What have you found to be the most profitable way to sell your coins?
Tsimmerdown
Posts: 361 ✭
This question is really aimed at collectors rather than dealers. The question is.. what venue is the most profitable for you to sell your coins and why? While one venue for selling might be more profitable, for other reasons other than profit, there might be an overall better way to sell your coins.
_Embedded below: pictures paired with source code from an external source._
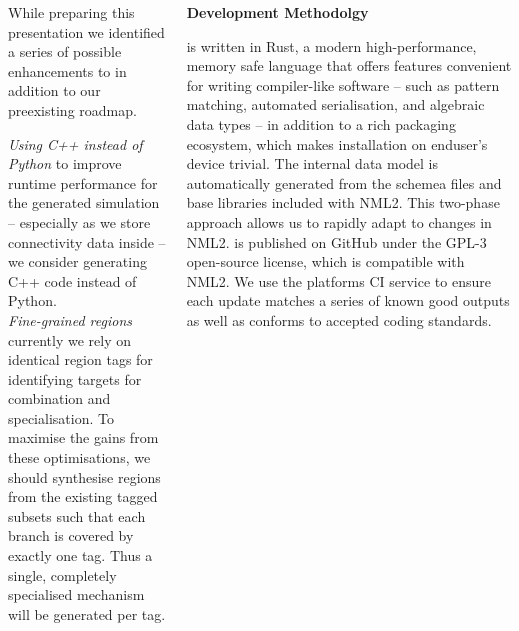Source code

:\documentclass{beamer}
\begin{document}
\begin{frame}[t, fragile]
\begin{columns}
\begin{column}{0.73\textwidth}
\begin{columns}[t]
\begin{column}[t]{0.49\textwidth}
          While preparing this presentation we identified a series of possible
          enhancements to \nmlcc in addition to our preexisting roadmap.

          \emph{Using C++ instead of Python} to improve runtime performance for the
          generated simulation -- especially as we store connectivity data inside --
          we consider generating C++ code instead of Python.\\[1.5ex]
          \emph{Fine-grained regions} currently we rely on identical region tags for
          identifying targets for combination and specialisation. To maximise the
          gains from these optimisations, we should synthesise regions from the
          existing tagged subsets such that each branch is covered by exactly one
          tag. Thus a single, completely specialised mechanism will be generated per
          tag.
        \end{column}
        \begin{column}[t]{0.49\textwidth}
          \textbf{Development Methodolgy}

          \nmlcc is written in Rust, a modern high-performance, memory safe
          language that offers features convenient for writing compiler-like
          software -- such as pattern matching, automated serialisation, and
          algebraic data types -- in addition to a rich packaging ecosystem, which
          makes installation on enduser's device trivial. The internal data model is
          automatically generated from the schemea files and base libraries included
          with NML2. This two-phase approach allows us to rapidly adapt to changes
          in NML2. \nmlcc is published on GitHub under the GPL-3 open-source
          license, which is compatible with NML2. We use the platforms CI service to
          ensure each update matches a series of known good outputs as well as
          conforms to accepted coding standards.
        \end{column}
      \end{columns}
    \end{column}


\end{columns}
\end{frame}
\end{document}
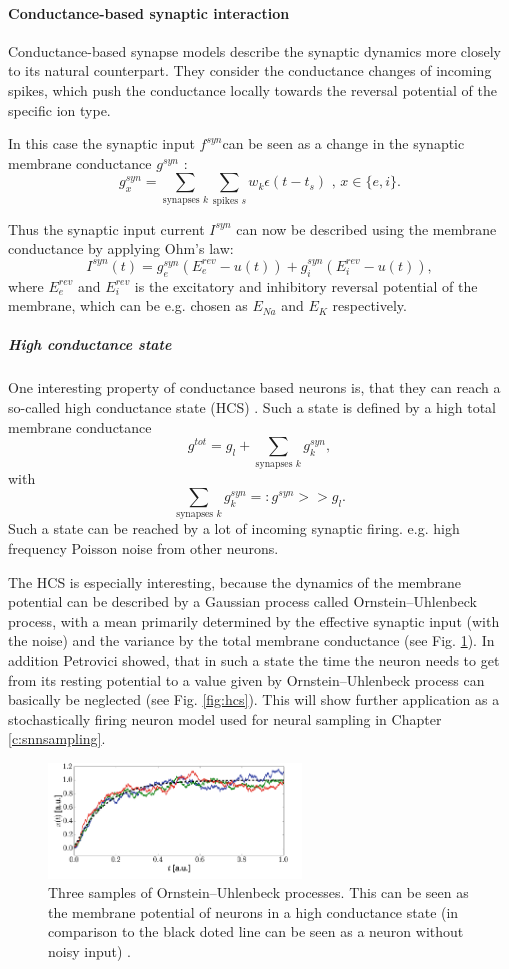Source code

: \paragraph{Conductance-based synaptic interaction} \label{c:coba}
Conductance-based synapse models describe the synaptic dynamics more closely to its natural counterpart. They consider the conductance changes of incoming spikes, which push the conductance locally towards the reversal potential of the specific ion type. 

In this case the synaptic input $f^{syn} $can be seen as a change in the synaptic membrane conductance $g^{syn}$ :
\[
g_x^{syn} = \sum_{\text{synapses } k } \sum_{\text{spikes } s} w_k \epsilon(t - t_s) \text{ ,      } x \in \{e, i\}.
\]

Thus the synaptic input current $I^{syn}$ can now be described using the membrane conductance by applying Ohm's law:
\[
I^{syn}(t) = g_e^{syn} (E_e^{rev} - u(t)) + g_i^{syn} (E_i^{rev} - u(t)),
\]
where $E_e^{rev}$ and $E_i^{rev}$ is the excitatory and inhibitory reversal potential of the membrane, which can be e.g. chosen as $E_{Na}$ and $E_{K}$ respectively.  

\subparagraph{High conductance state} \label{c:hcs}
One interesting property of conductance based neurons is, that they can reach a so-called high conductance state (HCS) \cite{Petrovici2016}. Such a state is defined by a high total membrane conductance 
\[
g^{tot} = g_l + \sum_{\text{synapses } k} g_k^{syn},
\]
with 
\[
\sum_{\text{synapses } k} g_k^{syn} =: g^{syn} >> g_l .
\]
Such a state can be reached by a lot of incoming synaptic firing. e.g. high frequency Poisson noise from other neurons. 

The HCS is especially interesting, because the dynamics of the membrane potential can be described by a Gaussian process called Ornstein–Uhlenbeck process, with a mean primarily determined by the effective synaptic input (with the noise) and the variance by the total membrane conductance (see Fig. \ref{fig:ornuhl}).
In addition Petrovici showed, that in such a state the time the neuron needs to get from its resting potential to a value given by Ornstein–Uhlenbeck process can basically be neglected (see Fig. \ref{fig:hcs}).
This will show further application as a stochastically firing neuron model used for neural sampling  in Chapter \ref{c:snnsampling}.

\begin{figure}
	\centering
    	\includegraphics[width=0.6\textwidth]{imgs/orn_uhl_process.png} 
    \caption{Three samples of Ornstein–Uhlenbeck processes. This can be seen as the membrane potential of neurons in a high conductance state (in comparison to the black doted line can be seen as a neuron without noisy input) \cite{Petrovici2016}.}
	\label{fig:ornuhl}
\end{figure}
As a follow-up, explain what you would choose as your prefered method, if it isn't your most profitable.
Edited to add:
I have only sold on Ebay, so I'm curious to see how everyone else prefers to get rid of those extras in your collection.
Edited to add:
I have only sold on Ebay, so I'm curious to see how everyone else prefers to get rid of those extras in your collection.
Tim
0
Comments
-YN Currently Collecting & Researching Colonial World Coins, Especially Spanish Coins, With a Great Interest in WWII Militaria.
My Ebay!
<< <i>What have you found to be the most profitable way to sell your coins? >>
Hopefully by getting more than i paid
Seriously tho, eBay has been the only venue i've used.
Russ, NCNE
Very desireable rarities and top pops accurately graded, a national auction.
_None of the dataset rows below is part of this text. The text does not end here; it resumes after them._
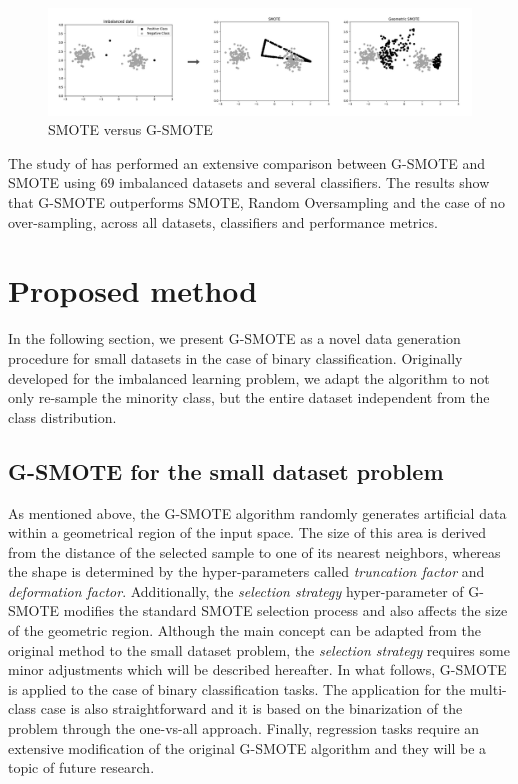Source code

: \documentclass[parskip=full]{scrartcl}
\begin{document}
\begin{figure}[H]
	\centering
	\includegraphics[width=1\linewidth]{../analysis/smote_vs_gsmote}
	\caption{SMOTE versus G-SMOTE \cite{Douzas.2019}}
	\label{fig:smotevsgsmote}
\end{figure}

The study of \cite{Douzas.2019} has performed an extensive comparison between
G-SMOTE and SMOTE using 69 imbalanced datasets and several classifiers. The
results show that G-SMOTE outperforms SMOTE, Random Oversampling and the case of
no over-sampling, across all datasets, classifiers and performance metrics.

\section{Proposed method}

In the following section, we present G-SMOTE as a novel data generation
procedure for small datasets in the case of binary classification. Originally
developed for the imbalanced learning problem, we adapt the algorithm to not
only re-sample the minority class, but the entire dataset independent from the
class distribution. 

\subsection{G-SMOTE for the small dataset problem}

As mentioned above, the G-SMOTE algorithm randomly generates artificial data
within a geometrical region of the input space. The size of this area is derived
from the distance of the selected sample to one of its nearest neighbors,
whereas the shape is determined by the hyper-parameters called
\textit{truncation factor} and \textit{deformation factor}. Additionally, the
\textit{selection strategy} hyper-parameter  of G-SMOTE modifies the standard
SMOTE selection process and also affects the size of the geometric region.
Although the main concept can be adapted from the original method to the small
dataset problem, the \textit{selection strategy} requires some minor adjustments which
will be described hereafter. In what follows, G-SMOTE is applied to the case of
binary classification tasks. The application for the multi-class case is also
straightforward and it is based on the binarization of the problem through the
one-vs-all approach. Finally, regression tasks require an extensive modification
of the original G-SMOTE algorithm and they will be a topic of future research.
\end{document}
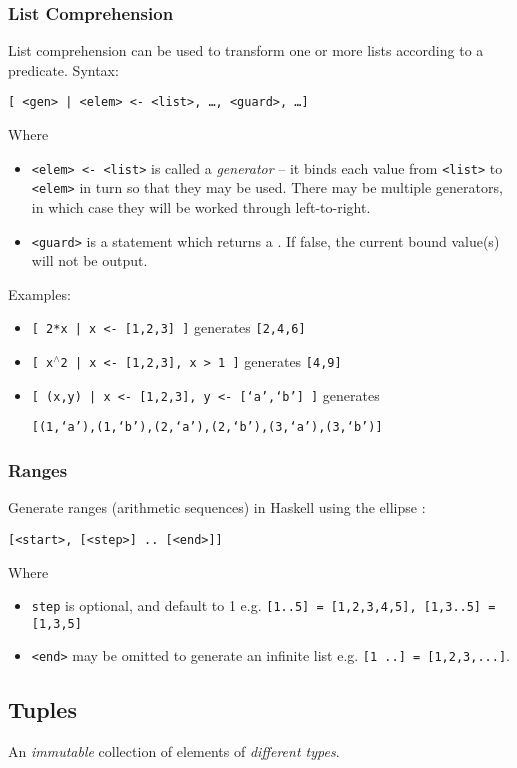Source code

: \subsubsection{List Comprehension}
List comprehension can be used to transform one or more lists according to a predicate. Syntax:
\begin{center}
  \texttt{[ <gen> | <elem> <- <list>, \ldots, <guard>, \ldots ]}
\end{center}

Where
\begin{itemize}
  \item \texttt{<elem> <- <list>} is called a \textit{generator} -- it binds each value from \texttt{<list>} to \texttt{<elem>} in turn so that they may be used. There may be multiple generators, in which case they will be worked through left-to-right.
  \item \texttt{<guard>} is a statement which returns a \texttt{}. If false, the current bound value(s) will not be output.
\end{itemize}

Examples:
\begin{itemize}
  \item \texttt{[ 2*x | x <- [1,2,3] ]} generates \texttt{[2,4,6]}
  \item \texttt{[ x$^{\land}$2 | x <- [1,2,3], x > 1 ]} generates \texttt{[4,9]}
  \item \texttt{[ (x,y) | x <- [1,2,3], y <- [`a',`b'] ]} generates
  
  \texttt{[(1,`a'),(1,`b'),(2,`a'),(2,`b'),(3,`a'),(3,`b')]}
\end{itemize}


\subsubsection{Ranges}
Generate ranges (arithmetic sequences) in Haskell using the ellipse :
\begin{center}
  \texttt{[<start>, [<step>] .. [<end>]]}
\end{center}
Where
\begin{itemize}
  \item \texttt{step} is optional, and default to 1 e.g. \texttt{[1..5] = [1,2,3,4,5], [1,3..5] = [1,3,5]}
  \item \texttt{<end>} may be omitted to generate an infinite list e.g. \texttt{[1 ..] = [1,2,3,...]}.
\end{itemize}


\subsection{Tuples}
An \textit{immutable} collection of elements of \textit{different types}.

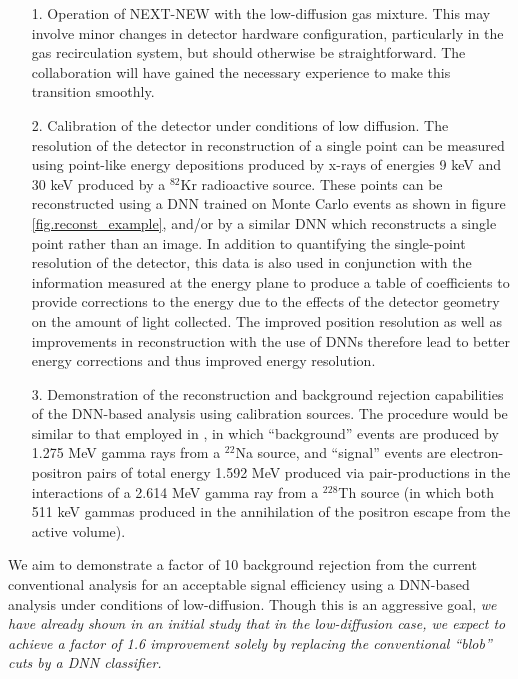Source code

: \documentclass[11pt,a4paper]{article}
\begin{document}
\begin{enumerate}
	\item[1.] Operation of NEXT-NEW with the low-diffusion gas mixture. This may involve minor changes in detector hardware configuration, particularly in the gas recirculation system, but should otherwise be straightforward. The collaboration will have gained the necessary experience to make this transition smoothly.
	\item[2.] Calibration of the detector under conditions of low diffusion. The resolution of the detector in reconstruction of a single point can be measured using point-like energy depositions produced by x-rays of energies 9 keV and 30 keV produced by a $^{82}$Kr radioactive source. These points can be reconstructed using a DNN trained on Monte Carlo events as shown in figure \ref{fig.reconst_example}, and/or by a similar DNN which reconstructs a single point rather than an image. In addition to quantifying the single-point resolution of the detector, this data is also used in conjunction with the information measured at the energy plane to produce a table of coefficients to provide corrections to the energy due to the effects of the detector geometry on the amount of light collected. The improved position resolution as well as improvements in reconstruction with the use of DNNs therefore lead to better energy corrections and thus improved energy resolution.
	\item[3.] Demonstration of the reconstruction and background rejection capabilities of the DNN-based analysis using calibration sources. The procedure would be similar to that employed in \cite{NEXT_topology}, in which ``background'' events are produced by 1.275 MeV gamma rays from a $^{22}$Na source, and ``signal'' events are electron-positron pairs of total energy 1.592 MeV produced via pair-productions in the interactions of a 2.614 MeV gamma ray from a $^{228}$Th source (in which both 511 keV gammas produced in the annihilation of the positron escape from the active volume).
\end{enumerate}

We aim to demonstrate a factor of 10 background rejection from the current conventional analysis for an acceptable signal efficiency using a DNN-based analysis under conditions of low-diffusion. Though this is an aggressive goal, \emph{we have already shown in an initial study that in the low-diffusion case, we expect to achieve a factor of 1.6 improvement solely by replacing the conventional ``blob'' cuts by a DNN classifier.}\\
\end{document}
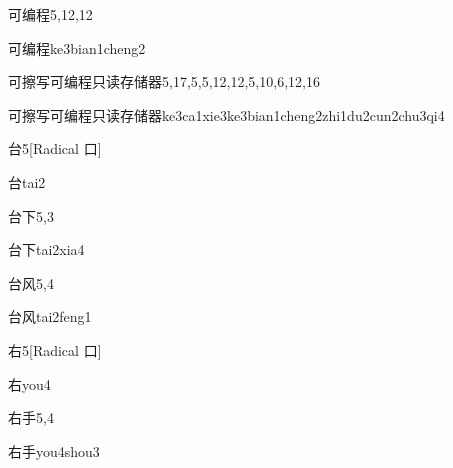 \begin{entry}{可编程}{5,12,12}
  \begin{phonetics}{可编程}{ke3bian1cheng2}
  \end{phonetics}
\end{entry}

\begin{entry*}{可擦写可编程只读存储器}{5,17,5,5,12,12,5,10,6,12,16}
  \begin{phonetics}{可擦写可编程只读存储器}{ke3ca1xie3ke3bian1cheng2zhi1du2cun2chu3qi4}
  \end{phonetics}
\end{entry*}

\begin{entry}{台}{5}[Radical 口]
  \begin{phonetics}{台}{tai2}
  \end{phonetics}
\end{entry}

\begin{entry}{台下}{5,3}
  \begin{phonetics}{台下}{tai2xia4}
  \end{phonetics}
\end{entry}

\begin{entry}{台风}{5,4}
  \begin{phonetics}{台风}{tai2feng1}
  \end{phonetics}
\end{entry}

\begin{entry}{右}{5}[Radical 口]
  \begin{phonetics}{右}{you4}
  \end{phonetics}
\end{entry}

\begin{entry}{右手}{5,4}
  \begin{phonetics}{右手}{you4shou3}
  \end{phonetics}
\end{entry}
The tier close to that, other collectors, Teletrade.
Middling ones, Ebay.
Lousy ones, there's no profitable honest way.
Here's a warning parable for coin collectors...
I hold my 357 magnum to their head. It sure brings out the nice prices.
Camelot
******
<< <i>When I show a dealer my coins and ask for his or her best buying price,
I hold my 357 magnum to their head. It sure brings out the nice prices. >>
Next time I am selling a coin, I will try it.
The least profitable is a Dealer.
I find Dealers are nun to partial to Ebay, due to the fact
that they are not offered the goods as much anymore,
and that the coins are realizing more cashola on Ebay.
I am talking about TPG coins, by the 2-3 respected TPG Companies ONLY.
Not the raw trash that people are buying on Ebay.
Just my experience/opinion
The most profitable way to sell any coin is to another collector. You eliminate the middle man, the ebay fees etc. The problem is that the other collector doesn't always want what you have and the success rate is marginal. Sometimes sharing a table at a hot show can be fun but its not a big moneymaker for the time(considering you have a limited inventory)
The second best way is through Ebay. I seem to get the best prices there but it's a hassle on the small stuff listing, shipping, paypal fees etc. so I don't like to use them on coins under $150 or so. If they are special coins in high demand this is the place. generics usually don't get much premium so its best not to sell them here.
The dealer is a good place to sell with little hassle and fast cash but you have to remember that he needs to make a buck too. So don't expect as much. When I have 20 generic coins worth $100 bucks or so then I will sell or consign them with a dealer. This is thier business, not mine, I can make more money using my time to do what I do best, listing , collecting for, packing and shipping 20 coins to make an extra 10% is not worth it for me.
If I have few generics at low grade range I usually just walk the Long Beach show and sell around bid, it's easy and you're not going to get much more anywhere else. Don't expect one nickle premium for anything PQ.
Finally, the Auction House is for rare or PQ stuff. The % they get will kill all profit on anything else. In fact I can't believe they get away with the % they do. They are..........the word "parasite" comes to mind.
However, here is something I have found to be the most fun if not necessarily the most profitable, at least initially. I took a batch of about eighty PCGS and NGC slabs that I had accumulated over time and sent them to my brother. Nothing really exceptional among the lot – a bunch of MS64 and MS65 FBL Frankies; several dozen MS65-67 Lincolns from the 30s, 40s and 50s; and many modern DCAM proof dimes, quarters and halves. Probably only a few of the coins were worth more than $100 each.
My brother is the president of a local coin club back east. He, in turn, either sold or traded them to other club members and at coin shows until he had turned my 80 ho-hum coins into a handful of exceptionally nice pieces. Examples include a beautiful PCGS 1850 1C MS65RB; a PCGS 1879 3CN PR65CA; a PCGS 1877-S 50C MS63; and a PCGS 1892 50C Columbian MS65.
You get the idea … trade 5 $100 coins for 1 $500 coin or 10 $40 coins for 1 worth $400. It may not be an immediate profit, but the better coins should, in theory, be easier and quicker to liquidate in the future, if desired.